Hanna, Charles. Gettysburg Medal of Honor Recipients. Bonneville Books, Springville, Utah. 2010.271 pages, index, bibliography, b/w photos.
I recently wrote a brief preview on what I thought was going to be a quite fascinating book. I even put it on the "fast track" to be read. Unfortunately I came out feeling underwhelmed and a bit disappointed.
The book is a brief look at each of the brave men who have been awarded the Medal of Honor for their deeds at the Battle of Gettysburg. In this format most should not be long pieces and the average is probably less than 4 pages though Joshua Chamberlain is of course given ten pages (yawn). I have absolutely no problem with the format and it is probably how it should be for a work like this.
What this book really needed was a good history publisher with an editor who could have fixed the problems. It was clearly lacking here. Much of the book read like a high school essay with very simplistic sentences that make you feel like you are not reading a book geared toward those with an interest in history but rather an assignment that was put together right before the due date. In addition there were numerous spelling and grammatical errors that were probably even more a bother due to the writing. Then we get to the unneeded stereotypes. "...but McCarren was an Irishman, and it is difficult for an Irishman to stay out of a good fight." (p. 191). This stereotype is repeated several times in the book. Considering Cpl Bernard McCarren is allotted less than two full pages comments like this are unfounded, unwelcome, and should not have been included.

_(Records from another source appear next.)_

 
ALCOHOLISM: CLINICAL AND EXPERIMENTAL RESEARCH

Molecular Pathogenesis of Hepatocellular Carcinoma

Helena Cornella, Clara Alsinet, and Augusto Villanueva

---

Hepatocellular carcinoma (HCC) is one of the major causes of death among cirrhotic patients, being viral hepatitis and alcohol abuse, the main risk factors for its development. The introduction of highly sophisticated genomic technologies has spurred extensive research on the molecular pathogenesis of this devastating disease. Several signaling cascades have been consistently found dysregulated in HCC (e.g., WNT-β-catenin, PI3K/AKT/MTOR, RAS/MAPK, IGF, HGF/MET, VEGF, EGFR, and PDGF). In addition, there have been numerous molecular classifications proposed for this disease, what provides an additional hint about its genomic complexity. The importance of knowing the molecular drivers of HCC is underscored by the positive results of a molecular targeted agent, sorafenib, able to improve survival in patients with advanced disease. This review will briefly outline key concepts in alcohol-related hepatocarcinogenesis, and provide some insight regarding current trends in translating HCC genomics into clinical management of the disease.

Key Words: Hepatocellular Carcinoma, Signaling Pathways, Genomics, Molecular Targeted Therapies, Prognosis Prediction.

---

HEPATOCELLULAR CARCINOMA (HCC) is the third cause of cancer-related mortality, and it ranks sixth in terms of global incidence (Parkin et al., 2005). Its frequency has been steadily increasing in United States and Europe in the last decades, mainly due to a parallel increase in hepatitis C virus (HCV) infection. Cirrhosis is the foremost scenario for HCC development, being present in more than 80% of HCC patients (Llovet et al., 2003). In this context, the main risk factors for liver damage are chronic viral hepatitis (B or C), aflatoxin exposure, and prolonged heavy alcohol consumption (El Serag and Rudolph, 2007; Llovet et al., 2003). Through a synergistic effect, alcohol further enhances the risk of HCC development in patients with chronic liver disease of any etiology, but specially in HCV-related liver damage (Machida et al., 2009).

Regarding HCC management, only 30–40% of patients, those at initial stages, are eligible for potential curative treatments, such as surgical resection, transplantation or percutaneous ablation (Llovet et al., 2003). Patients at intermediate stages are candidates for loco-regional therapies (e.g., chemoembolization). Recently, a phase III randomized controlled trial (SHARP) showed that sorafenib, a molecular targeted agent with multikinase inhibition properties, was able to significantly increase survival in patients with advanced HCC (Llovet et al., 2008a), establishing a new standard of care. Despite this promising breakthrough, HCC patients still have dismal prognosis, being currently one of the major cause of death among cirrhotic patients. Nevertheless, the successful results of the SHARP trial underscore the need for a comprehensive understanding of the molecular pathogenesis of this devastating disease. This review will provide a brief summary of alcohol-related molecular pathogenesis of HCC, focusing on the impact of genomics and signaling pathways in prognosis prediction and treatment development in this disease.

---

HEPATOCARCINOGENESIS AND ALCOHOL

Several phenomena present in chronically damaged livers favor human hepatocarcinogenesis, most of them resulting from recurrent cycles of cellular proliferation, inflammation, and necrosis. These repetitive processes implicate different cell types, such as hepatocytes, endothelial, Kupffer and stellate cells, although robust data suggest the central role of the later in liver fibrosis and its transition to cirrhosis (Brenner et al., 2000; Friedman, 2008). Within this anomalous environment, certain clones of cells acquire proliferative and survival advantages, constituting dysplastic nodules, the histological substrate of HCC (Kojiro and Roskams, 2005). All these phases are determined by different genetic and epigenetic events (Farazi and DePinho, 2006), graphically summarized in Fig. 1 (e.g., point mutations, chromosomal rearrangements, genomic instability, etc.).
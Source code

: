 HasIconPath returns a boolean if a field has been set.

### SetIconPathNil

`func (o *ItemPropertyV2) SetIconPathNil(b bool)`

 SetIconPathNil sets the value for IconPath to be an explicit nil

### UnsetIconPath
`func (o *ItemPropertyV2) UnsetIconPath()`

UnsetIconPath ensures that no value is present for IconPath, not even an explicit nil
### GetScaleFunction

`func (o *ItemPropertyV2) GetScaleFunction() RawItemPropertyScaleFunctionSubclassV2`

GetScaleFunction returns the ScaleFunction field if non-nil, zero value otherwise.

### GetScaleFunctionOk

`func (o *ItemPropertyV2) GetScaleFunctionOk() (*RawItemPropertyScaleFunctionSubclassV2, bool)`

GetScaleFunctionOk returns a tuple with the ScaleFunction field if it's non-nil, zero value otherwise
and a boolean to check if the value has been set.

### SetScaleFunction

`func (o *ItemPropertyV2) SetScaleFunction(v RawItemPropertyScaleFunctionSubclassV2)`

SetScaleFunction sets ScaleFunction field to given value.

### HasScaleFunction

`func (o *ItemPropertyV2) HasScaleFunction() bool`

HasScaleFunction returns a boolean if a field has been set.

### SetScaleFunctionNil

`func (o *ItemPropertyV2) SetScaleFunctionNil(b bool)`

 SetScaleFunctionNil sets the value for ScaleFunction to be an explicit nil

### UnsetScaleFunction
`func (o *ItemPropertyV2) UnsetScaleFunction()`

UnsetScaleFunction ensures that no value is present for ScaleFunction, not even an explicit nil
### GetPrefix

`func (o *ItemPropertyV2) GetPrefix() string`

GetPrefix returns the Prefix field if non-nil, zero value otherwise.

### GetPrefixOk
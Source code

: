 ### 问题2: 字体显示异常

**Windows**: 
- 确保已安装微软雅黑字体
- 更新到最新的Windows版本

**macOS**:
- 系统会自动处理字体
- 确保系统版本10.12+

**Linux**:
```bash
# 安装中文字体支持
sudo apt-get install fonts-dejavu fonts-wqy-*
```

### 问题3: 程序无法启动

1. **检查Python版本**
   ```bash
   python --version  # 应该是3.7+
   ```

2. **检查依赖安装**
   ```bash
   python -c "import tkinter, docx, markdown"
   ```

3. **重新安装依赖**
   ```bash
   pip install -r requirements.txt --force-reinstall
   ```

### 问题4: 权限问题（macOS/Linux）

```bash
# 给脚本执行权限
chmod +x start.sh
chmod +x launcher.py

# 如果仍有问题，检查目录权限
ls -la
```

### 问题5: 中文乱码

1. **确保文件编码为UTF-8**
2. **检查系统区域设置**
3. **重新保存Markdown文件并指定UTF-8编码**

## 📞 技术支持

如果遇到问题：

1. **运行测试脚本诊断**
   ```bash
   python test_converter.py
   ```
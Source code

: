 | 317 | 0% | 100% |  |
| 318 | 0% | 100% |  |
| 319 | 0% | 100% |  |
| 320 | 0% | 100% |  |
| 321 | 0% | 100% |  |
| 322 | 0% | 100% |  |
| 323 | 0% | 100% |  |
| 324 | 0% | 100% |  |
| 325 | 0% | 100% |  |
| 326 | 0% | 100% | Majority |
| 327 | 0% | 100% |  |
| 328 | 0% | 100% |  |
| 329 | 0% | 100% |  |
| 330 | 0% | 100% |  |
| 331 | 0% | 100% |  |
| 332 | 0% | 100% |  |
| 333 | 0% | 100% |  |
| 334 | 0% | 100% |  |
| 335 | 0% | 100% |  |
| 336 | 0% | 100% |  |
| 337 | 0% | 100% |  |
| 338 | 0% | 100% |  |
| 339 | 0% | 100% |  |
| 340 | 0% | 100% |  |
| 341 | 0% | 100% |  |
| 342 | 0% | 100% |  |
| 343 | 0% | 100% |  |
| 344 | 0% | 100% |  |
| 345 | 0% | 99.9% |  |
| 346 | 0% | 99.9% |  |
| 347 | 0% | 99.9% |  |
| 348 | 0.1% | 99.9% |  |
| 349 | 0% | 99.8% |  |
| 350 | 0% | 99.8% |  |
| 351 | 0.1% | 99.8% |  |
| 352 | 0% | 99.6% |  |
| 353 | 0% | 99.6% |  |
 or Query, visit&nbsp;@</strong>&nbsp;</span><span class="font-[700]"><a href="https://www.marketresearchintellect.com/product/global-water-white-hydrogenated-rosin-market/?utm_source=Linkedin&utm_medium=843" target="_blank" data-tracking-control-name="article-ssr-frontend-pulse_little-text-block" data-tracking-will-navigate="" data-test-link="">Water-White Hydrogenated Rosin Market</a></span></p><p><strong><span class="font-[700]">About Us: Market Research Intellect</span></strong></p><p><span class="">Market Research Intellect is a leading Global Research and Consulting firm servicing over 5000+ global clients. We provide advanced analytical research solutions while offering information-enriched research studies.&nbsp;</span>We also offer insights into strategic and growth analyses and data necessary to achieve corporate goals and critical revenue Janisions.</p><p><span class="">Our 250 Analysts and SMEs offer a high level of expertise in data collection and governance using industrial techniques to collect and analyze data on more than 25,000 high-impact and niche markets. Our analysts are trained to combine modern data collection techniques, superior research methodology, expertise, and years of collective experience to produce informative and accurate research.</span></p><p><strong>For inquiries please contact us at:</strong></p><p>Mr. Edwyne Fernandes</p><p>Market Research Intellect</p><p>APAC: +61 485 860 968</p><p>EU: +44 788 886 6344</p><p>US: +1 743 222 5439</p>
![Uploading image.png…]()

These issues aside I have a bigger problem and that is with the documentation or lack thereof. First up are the appendices and how they don't seem to match up with the text. Reading through I counted 63 men having been awarded the MOH according to the text. However when reading what I though would be useful charts at the end with breakdowns by state, rank, or regiment, I get different totals in each. This is an unforgivable error that is left unexplained. As far as notes go they are practically non-existent. For over 60 brief biographies barely a dozen have any kind of notation on sources. The most common source is the two volume work Deeds of Valor, which has been reprinted many times in a single volume. In multiple instances Hanna quotes from letters but gives no source as to where they came from or how another researcher may access them. His bibliography is less than three pages broken down into articles, books, and websites.
If you are looking for a very brief overview of a particular soldier or if you have a passing interest in the Medal of Honor and don't need further references this might be your book. However if you are looking to do further research on any of these brave men I would suggest looking elsewhere.